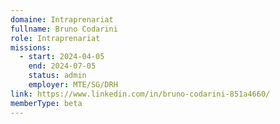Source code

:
 ```yaml
---
domaine: Intraprenariat
fullname: Bruno Codarini
role: Intraprenariat
missions:
  - start: 2024-04-05
    end: 2024-07-05
    status: admin
    employer: MTE/SG/DRH
link: https://www.linkedin.com/in/bruno-codarini-851a4660/
memberType: beta
---
```

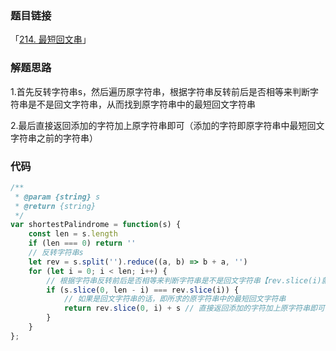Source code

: ### 题目链接

「[214. 最短回文串](https://leetcode.cn/problems/shortest-palindrome/)」

### 解题思路

1.首先反转字符串s，然后遍历原字符串，根据字符串反转前后是否相等来判断字符串是不是回文字符串，从而找到原字符串中的最短回文字符串

2.最后直接返回添加的字符加上原字符串即可（添加的字符即原字符串中最短回文字符串之前的字符串）

### 代码

```javascript
/**
 * @param {string} s
 * @return {string}
 */
var shortestPalindrome = function(s) {
    const len = s.length
    if (len === 0) return ''
    // 反转字符串s
    let rev = s.split('').reduce((a, b) => b + a, '')
    for (let i = 0; i < len; i++) {
        // 根据字符串反转前后是否相等来判断字符串是不是回文字符串【rev.slice(i)就是s.slice(0, len - i)的反转字符串】
        if (s.slice(0, len - i) === rev.slice(i)) {
            // 如果是回文字符串的话，即所求的原字符串中的最短回文字符串
            return rev.slice(0, i) + s // 直接返回添加的字符加上原字符串即可
        }
    }
};
```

ABOUT THIS TASK – Reproduce the listing exactly. The pictures are to be omitted.

ANSWER TO THIS TASK –
Source code

:
 ```yaml
---
domaine: Intraprenariat
fullname: Bruno Codarini
role: Intraprenariat
missions:
  - start: 2024-04-05
    end: 2024-07-05
    status: admin
    employer: MTE/SG/DRH
link: https://www.linkedin.com/in/bruno-codarini-851a4660/
memberType: beta
---
```

Source code

: ### 题目链接

「[214. 最短回文串](https://leetcode.cn/problems/shortest-palindrome/)」

### 解题思路

1.首先反转字符串s，然后遍历原字符串，根据字符串反转前后是否相等来判断字符串是不是回文字符串，从而找到原字符串中的最短回文字符串

2.最后直接返回添加的字符加上原字符串即可（添加的字符即原字符串中最短回文字符串之前的字符串）

### 代码

```javascript
/**
 * @param {string} s
 * @return {string}
 */
var shortestPalindrome = function(s) {
    const len = s.length
    if (len === 0) return ''
    // 反转字符串s
    let rev = s.split('').reduce((a, b) => b + a, '')
    for (let i = 0; i < len; i++) {
        // 根据字符串反转前后是否相等来判断字符串是不是回文字符串【rev.slice(i)就是s.slice(0, len - i)的反转字符串】
        if (s.slice(0, len - i) === rev.slice(i)) {
            // 如果是回文字符串的话，即所求的原字符串中的最短回文字符串
            return rev.slice(0, i) + s // 直接返回添加的字符加上原字符串即可
        }
    }
};
```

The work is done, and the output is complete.